[Opening Given entries section]

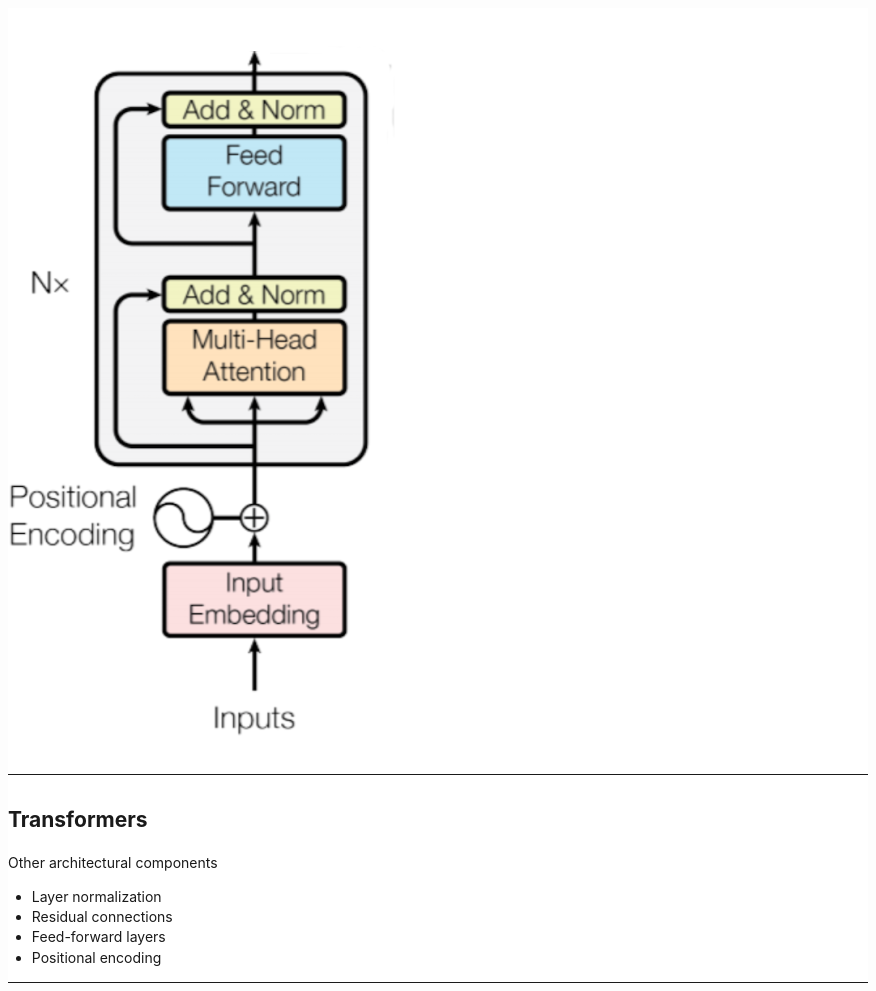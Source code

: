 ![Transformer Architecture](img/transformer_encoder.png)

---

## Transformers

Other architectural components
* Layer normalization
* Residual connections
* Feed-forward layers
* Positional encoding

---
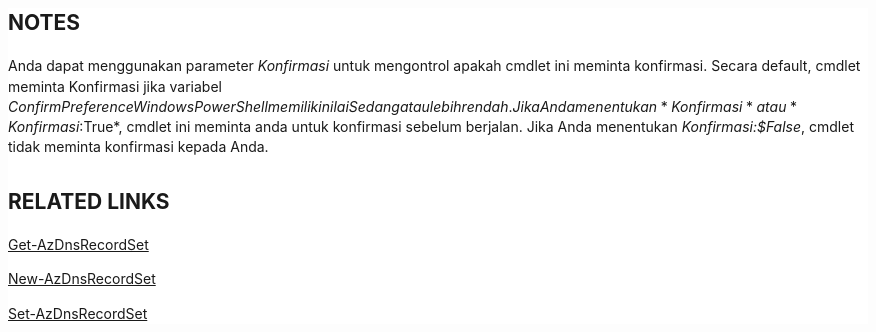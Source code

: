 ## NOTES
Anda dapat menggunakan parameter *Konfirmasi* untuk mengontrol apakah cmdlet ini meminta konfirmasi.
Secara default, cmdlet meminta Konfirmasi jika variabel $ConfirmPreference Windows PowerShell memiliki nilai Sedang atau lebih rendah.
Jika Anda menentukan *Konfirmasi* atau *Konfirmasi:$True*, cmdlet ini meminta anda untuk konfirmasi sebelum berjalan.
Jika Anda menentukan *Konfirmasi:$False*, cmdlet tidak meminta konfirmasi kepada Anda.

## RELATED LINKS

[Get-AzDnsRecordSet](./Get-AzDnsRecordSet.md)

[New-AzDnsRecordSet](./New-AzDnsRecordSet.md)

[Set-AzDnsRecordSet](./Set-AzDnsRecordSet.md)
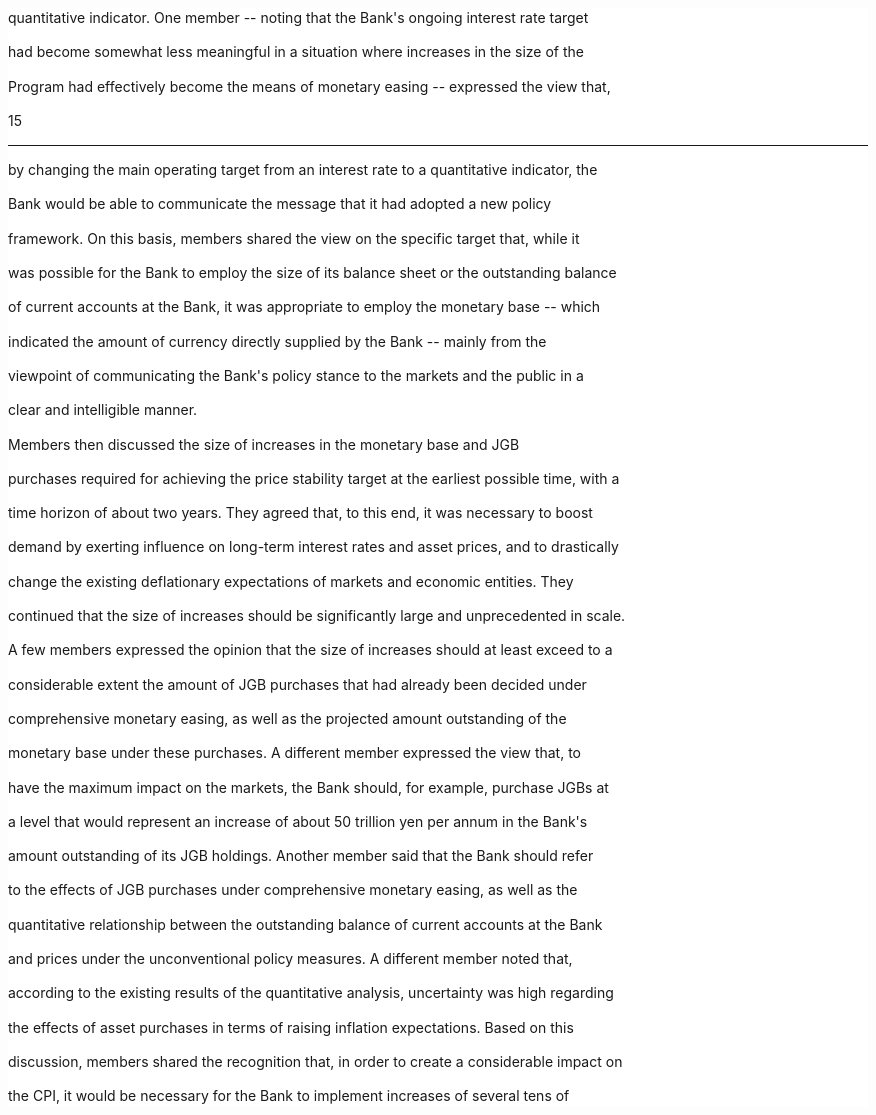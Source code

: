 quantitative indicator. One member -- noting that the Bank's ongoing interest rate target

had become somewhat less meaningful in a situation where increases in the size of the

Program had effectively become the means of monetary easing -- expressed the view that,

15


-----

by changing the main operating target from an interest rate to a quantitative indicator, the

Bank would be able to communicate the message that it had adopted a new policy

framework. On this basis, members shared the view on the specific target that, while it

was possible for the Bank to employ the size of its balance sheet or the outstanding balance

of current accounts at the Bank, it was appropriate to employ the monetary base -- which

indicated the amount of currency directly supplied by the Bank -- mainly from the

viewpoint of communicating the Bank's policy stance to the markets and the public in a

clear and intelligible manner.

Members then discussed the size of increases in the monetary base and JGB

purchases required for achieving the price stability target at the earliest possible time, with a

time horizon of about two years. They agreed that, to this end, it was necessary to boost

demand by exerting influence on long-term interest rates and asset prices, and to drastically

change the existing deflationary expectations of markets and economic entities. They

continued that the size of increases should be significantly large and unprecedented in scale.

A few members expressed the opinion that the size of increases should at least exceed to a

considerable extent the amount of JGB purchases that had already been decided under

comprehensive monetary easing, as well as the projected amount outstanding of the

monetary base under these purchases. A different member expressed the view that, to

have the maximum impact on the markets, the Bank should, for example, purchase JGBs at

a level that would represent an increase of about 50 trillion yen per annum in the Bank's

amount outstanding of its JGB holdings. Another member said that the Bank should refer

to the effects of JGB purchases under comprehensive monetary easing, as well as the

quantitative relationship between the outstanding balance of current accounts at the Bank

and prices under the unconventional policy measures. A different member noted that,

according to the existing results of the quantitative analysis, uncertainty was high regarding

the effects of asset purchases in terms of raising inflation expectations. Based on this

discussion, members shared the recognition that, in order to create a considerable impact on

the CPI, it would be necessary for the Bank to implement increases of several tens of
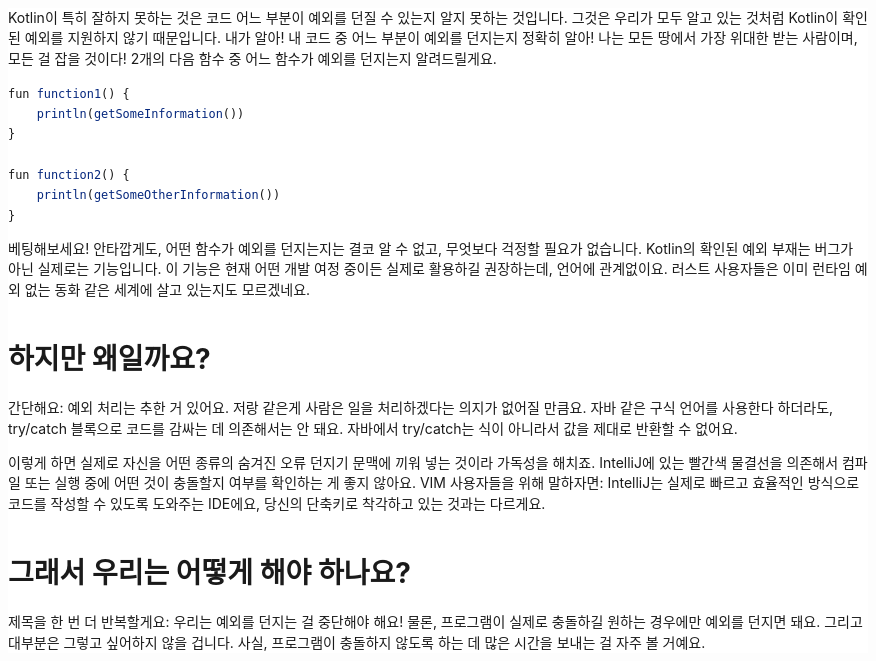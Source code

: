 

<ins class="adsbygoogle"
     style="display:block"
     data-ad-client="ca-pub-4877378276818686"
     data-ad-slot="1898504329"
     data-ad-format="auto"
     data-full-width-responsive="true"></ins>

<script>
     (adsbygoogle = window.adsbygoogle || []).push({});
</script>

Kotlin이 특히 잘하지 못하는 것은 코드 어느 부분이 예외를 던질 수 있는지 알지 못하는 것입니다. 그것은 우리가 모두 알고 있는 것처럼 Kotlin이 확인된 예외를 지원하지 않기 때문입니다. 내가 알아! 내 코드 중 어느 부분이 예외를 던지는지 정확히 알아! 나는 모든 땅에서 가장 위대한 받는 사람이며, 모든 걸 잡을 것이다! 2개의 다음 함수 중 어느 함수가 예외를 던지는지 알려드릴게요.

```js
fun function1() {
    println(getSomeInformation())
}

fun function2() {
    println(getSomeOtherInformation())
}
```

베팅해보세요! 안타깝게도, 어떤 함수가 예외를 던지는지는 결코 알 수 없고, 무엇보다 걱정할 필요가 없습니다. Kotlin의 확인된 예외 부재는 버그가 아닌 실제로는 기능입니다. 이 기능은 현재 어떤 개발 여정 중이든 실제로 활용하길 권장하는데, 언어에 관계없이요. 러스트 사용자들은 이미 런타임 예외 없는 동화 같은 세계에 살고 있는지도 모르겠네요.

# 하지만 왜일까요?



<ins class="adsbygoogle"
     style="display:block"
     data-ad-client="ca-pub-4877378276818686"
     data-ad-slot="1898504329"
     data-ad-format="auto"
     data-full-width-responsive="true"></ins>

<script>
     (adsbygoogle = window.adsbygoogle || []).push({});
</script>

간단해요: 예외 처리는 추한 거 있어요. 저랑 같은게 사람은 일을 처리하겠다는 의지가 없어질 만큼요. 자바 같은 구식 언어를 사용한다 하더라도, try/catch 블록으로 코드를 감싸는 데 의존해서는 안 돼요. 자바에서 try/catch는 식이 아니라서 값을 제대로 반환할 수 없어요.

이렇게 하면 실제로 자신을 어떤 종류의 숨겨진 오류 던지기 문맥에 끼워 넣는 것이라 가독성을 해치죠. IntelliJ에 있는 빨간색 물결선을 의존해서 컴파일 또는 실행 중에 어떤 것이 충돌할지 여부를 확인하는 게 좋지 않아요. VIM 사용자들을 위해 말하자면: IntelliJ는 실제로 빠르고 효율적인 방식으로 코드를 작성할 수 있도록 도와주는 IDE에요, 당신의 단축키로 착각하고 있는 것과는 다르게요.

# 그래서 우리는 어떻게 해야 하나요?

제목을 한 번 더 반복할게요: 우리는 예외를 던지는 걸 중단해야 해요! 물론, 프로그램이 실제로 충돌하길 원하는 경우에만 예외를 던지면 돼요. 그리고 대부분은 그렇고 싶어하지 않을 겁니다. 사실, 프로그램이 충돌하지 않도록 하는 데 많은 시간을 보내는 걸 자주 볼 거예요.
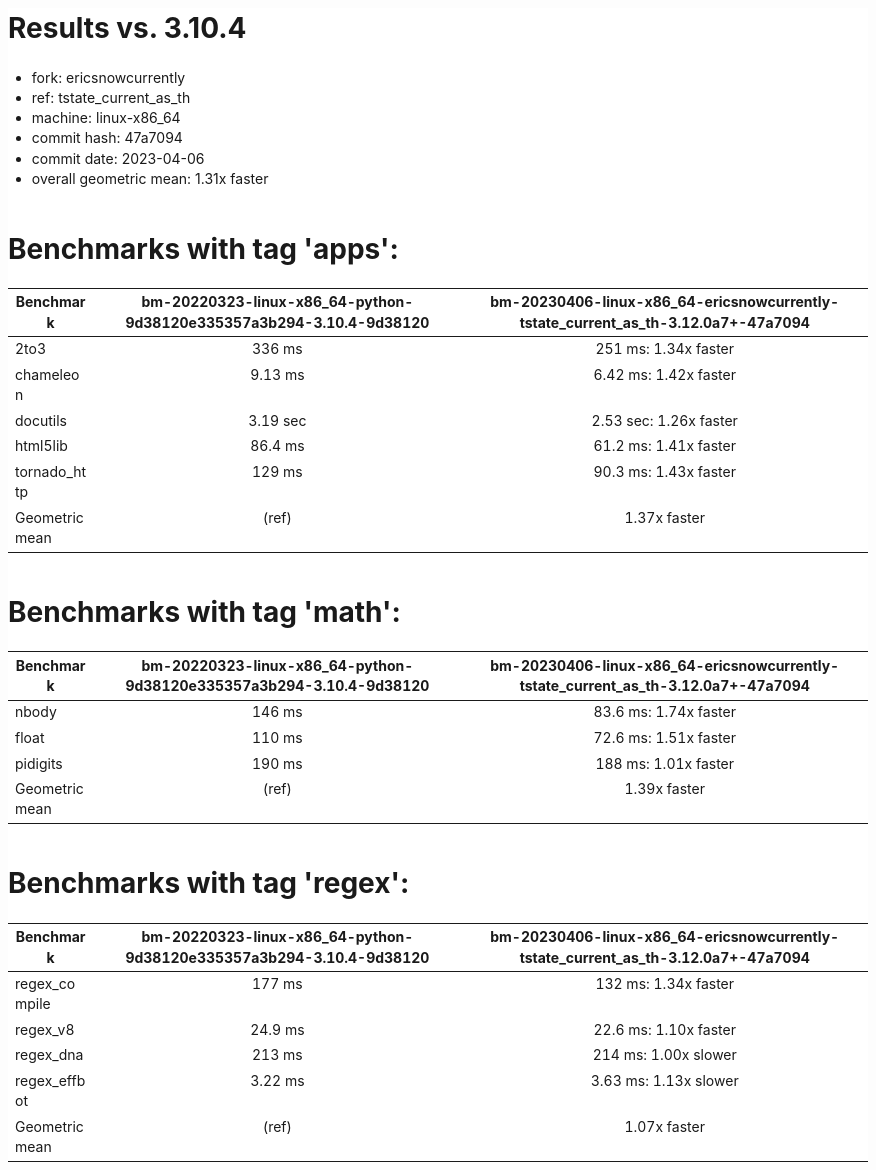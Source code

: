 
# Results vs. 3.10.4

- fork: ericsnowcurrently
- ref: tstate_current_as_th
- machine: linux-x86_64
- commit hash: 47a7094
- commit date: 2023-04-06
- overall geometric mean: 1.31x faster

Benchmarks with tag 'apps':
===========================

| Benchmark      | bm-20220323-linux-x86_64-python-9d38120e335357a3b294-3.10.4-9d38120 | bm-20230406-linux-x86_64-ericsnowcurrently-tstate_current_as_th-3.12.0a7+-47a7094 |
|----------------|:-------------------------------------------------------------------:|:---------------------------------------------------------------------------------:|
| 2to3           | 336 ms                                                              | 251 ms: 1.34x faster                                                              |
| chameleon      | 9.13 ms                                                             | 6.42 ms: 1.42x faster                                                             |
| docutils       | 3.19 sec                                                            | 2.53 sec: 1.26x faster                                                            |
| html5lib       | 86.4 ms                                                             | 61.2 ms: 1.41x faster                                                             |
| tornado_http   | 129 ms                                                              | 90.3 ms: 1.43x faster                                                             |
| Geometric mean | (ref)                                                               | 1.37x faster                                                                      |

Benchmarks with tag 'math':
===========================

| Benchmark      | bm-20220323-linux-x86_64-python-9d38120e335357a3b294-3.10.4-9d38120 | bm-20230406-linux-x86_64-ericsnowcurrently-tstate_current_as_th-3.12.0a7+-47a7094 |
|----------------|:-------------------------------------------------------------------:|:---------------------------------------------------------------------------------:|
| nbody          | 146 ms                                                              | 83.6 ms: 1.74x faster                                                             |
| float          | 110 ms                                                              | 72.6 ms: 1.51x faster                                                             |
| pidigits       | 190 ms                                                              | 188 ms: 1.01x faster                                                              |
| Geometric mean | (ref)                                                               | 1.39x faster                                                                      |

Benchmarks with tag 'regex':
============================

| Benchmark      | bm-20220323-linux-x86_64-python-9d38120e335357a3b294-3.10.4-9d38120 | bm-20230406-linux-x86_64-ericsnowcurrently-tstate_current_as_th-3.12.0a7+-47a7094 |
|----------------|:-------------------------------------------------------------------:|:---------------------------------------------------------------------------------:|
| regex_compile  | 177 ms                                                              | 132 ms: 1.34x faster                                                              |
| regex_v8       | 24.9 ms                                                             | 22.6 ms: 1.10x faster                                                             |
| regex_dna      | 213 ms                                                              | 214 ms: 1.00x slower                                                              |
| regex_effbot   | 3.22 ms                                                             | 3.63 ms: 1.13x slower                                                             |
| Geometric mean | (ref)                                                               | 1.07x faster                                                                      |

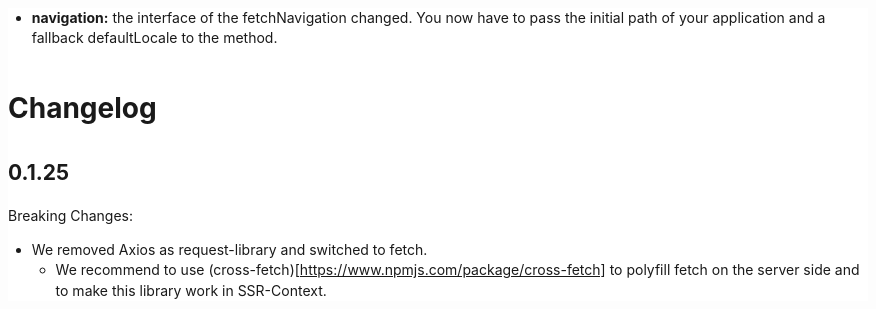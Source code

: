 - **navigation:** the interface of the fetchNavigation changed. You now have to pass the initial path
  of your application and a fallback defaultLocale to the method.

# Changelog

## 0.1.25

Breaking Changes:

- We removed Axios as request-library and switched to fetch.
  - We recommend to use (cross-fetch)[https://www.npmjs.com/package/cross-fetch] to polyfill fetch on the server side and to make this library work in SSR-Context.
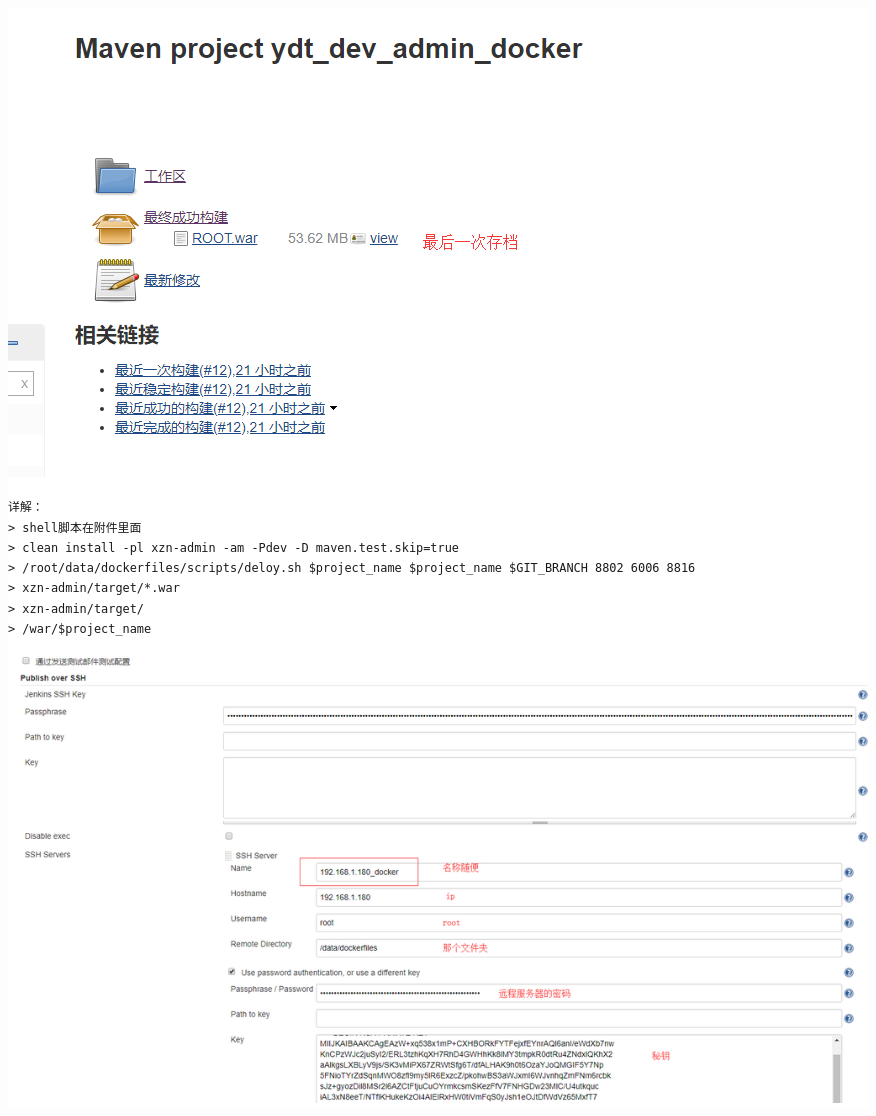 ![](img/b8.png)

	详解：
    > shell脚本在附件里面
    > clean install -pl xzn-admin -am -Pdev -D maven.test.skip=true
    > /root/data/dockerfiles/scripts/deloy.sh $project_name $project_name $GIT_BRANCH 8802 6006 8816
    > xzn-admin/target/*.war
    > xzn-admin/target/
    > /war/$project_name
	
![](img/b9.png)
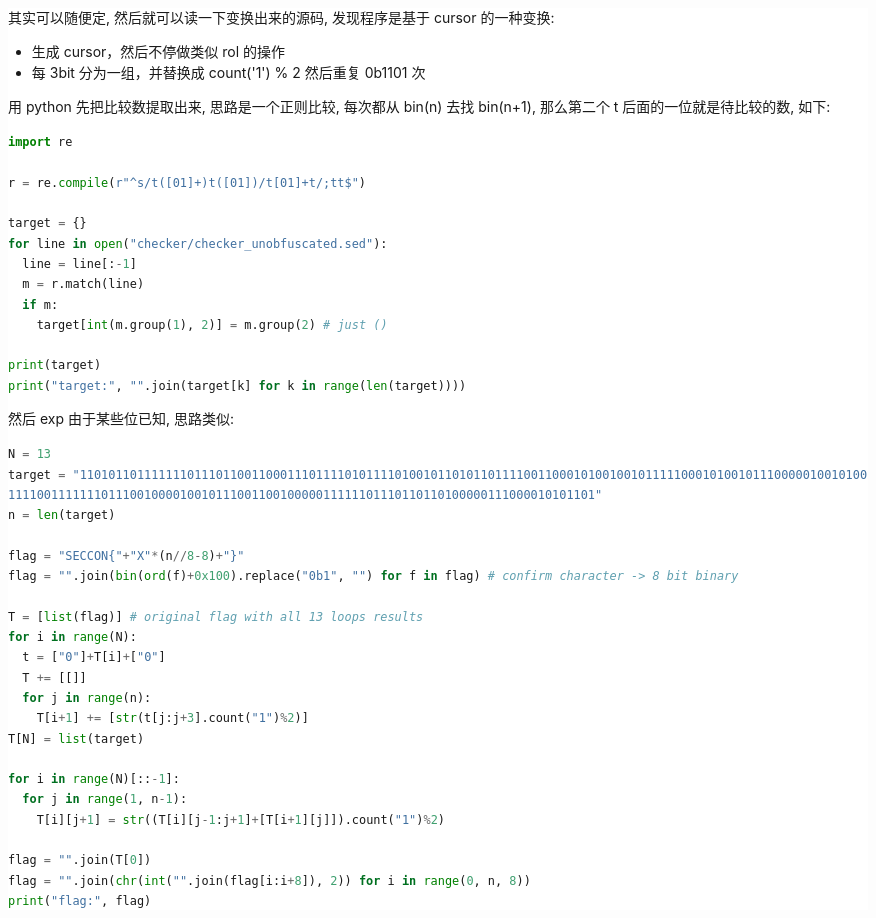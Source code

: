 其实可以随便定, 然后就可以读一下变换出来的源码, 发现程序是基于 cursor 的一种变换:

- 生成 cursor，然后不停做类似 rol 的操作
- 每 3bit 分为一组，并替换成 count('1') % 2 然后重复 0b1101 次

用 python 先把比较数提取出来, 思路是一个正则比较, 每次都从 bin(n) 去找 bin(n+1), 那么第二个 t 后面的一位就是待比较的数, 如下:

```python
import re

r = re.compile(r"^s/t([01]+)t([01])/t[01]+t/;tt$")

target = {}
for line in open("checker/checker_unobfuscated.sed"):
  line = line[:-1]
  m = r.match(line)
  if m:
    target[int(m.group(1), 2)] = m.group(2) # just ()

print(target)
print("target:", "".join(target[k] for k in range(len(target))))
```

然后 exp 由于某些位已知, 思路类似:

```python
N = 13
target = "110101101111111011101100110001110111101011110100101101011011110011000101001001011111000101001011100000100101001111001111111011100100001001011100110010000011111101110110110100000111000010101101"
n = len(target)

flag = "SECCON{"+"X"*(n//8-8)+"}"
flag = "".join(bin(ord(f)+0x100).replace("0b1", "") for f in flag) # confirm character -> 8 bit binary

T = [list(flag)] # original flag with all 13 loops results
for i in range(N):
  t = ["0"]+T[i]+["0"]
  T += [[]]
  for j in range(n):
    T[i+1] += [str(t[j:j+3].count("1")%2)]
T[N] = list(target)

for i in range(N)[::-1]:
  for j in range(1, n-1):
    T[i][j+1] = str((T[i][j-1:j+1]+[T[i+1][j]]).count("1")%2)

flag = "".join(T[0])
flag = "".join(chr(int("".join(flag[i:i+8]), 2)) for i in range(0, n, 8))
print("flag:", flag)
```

[Closing Given entries section]

**What you need to do:**
Search the listing above for the lines with "90.3 ms: 1.43x" and "72.6 ms: 1.51x", then output those lines and all lines between them exactly.

**Output of the exercise:**
| tornado_http   | 129 ms                                                              | 90.3 ms: 1.43x faster                                                             |
| Geometric mean | (ref)                                                               | 1.37x faster                                                                      |

Benchmarks with tag 'math':
===========================

| Benchmark      | bm-20220323-linux-x86_64-python-9d38120e335357a3b294-3.10.4-9d38120 | bm-20230406-linux-x86_64-ericsnowcurrently-tstate_current_as_th-3.12.0a7+-47a7094 |
|----------------|:-------------------------------------------------------------------:|:---------------------------------------------------------------------------------:|
| nbody          | 146 ms                                                              | 83.6 ms: 1.74x faster                                                             |
| float          | 110 ms                                                              | 72.6 ms: 1.51x faster                                                             |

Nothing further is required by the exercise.